Saudi Arabia is not a Contracting State to the Hague Abduction Convention. Its decision not to accede to that treaty meant that Ghassan could not rely upon it in this case. Even if Saudi Arabia had acceded to that Convention and the United States accepted that accession, it is not at all certain that he would have prevailed. Article 20 of the Hague Abduction Convention states that a child need not be returned if that return “would not be permitted by the fundamental principles of the requested State [here, the United States] relating to the protection of human rights and fundamental freedoms.”

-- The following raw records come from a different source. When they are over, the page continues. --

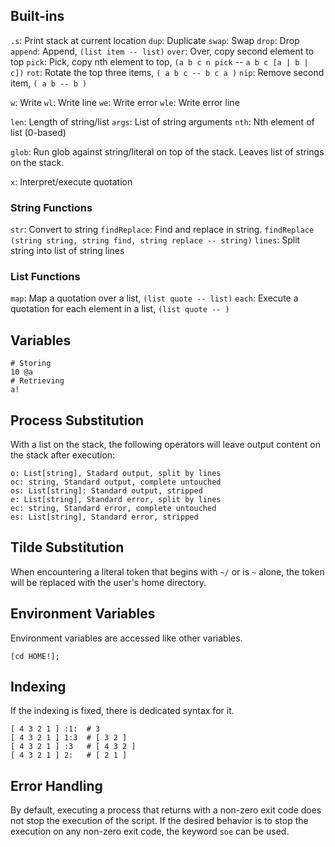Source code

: ## Built-ins

`.s`: Print stack at current location
`dup`: Duplicate
`swap`: Swap
`drop`: Drop
`append`: Append, `(list item -- list)`
`over`: Over, copy second element to top
`pick`: Pick, copy nth element to top, `(a b c n pick` -- `a b c [a | b | c])`
`rot`: Rotate the top three items, `( a b c -- b c a )`
`nip`: Remove second item, `( a b -- b )`

`w`: Write
`wl`: Write line
`we`: Write error
`wle`: Write error line

`len`: Length of string/list
`args`: List of string arguments
`nth`: Nth element of list (0-based)

`glob`: Run glob against string/literal on top of the stack. Leaves list of strings on the stack.

`x`: Interpret/execute quotation

### String Functions

`str`: Convert to string
`findReplace`: Find and replace in string. `findReplace (string string, string find, string replace -- string)`
`lines`: Split string into list of string lines

### List Functions

`map`: Map a quotation over a list, `(list quote -- list)`
`each`: Execute a quotation for each element in a list, `(list quote -- )`

## Variables

```mshell
# Storing
10 @a
# Retrieving
a!
```

## Process Substitution

With a list on the stack, the following operators will leave output content on the stack after execution:

```mshell
o: List[string], Stadard output, split by lines
oc: string, Standard output, complete untouched
os: List[string]: Standard output, stripped
e: List[string], Standard error, split by lines
ec: string, Standard error, complete untouched
es: List[string], Standard error, stripped
```

## Tilde Substitution

When encountering a literal token that begins with `~/` or is `~` alone,
the token will be replaced with the user's home directory.

## Environment Variables

Environment variables are accessed like other variables.

```mshell
[cd HOME!];
```

## Indexing

If the indexing is fixed, there is dedicated syntax for it.

```mshell
[ 4 3 2 1 ] :1:  # 3
[ 4 3 2 1 ] 1:3  # [ 3 2 ]
[ 4 3 2 1 ] :3   # [ 4 3 2 ]
[ 4 3 2 1 ] 2:   # [ 2 1 ]
```

## Error Handling

By default, executing a process that returns with a non-zero exit code does not stop the execution of the script.
If the desired behavior is to stop the execution on any non-zero exit code, the keyword `soe` can be used.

In some ways, this language is broader than the language in UCCJEA Section 105. To date, however, U.S. courts have never applied this exception in deciding not to return a child in an Abduction Convention proceeding. The closest case is a U.S. District Court in Texas in 2022 that refused to return two children to Mexico because the mother alleged that the Mexican schools refused to provide schooling to her special needs children without her physical presence in school each day, which prevented her from working to support the children. The Fifth Circuit reversed in October 2023. If the Convention were available to Ghassan, he would have been required to seek recourse in the state or federal courts of Washington State where the child was located, potentially placing the case before the same judges that decided against him under the UCCJEA.

Conclusion

Washington State’s recent application of the UCCJEA Section 105, and its amendment, may give other U.S. states license to reconsider their enactment of this otherwise carefully drafted statute. The UCCJEA provides a relatively streamlined tool to permit left-behind parents to seek return of their abducted children with a foreign custody order, whether or not the Abduction Convention applies. This case may open a window for arguments to courts and legislatures going forward to scrutinize the enactment of uniform laws that have gone through a rigorous, several-year, drafting process.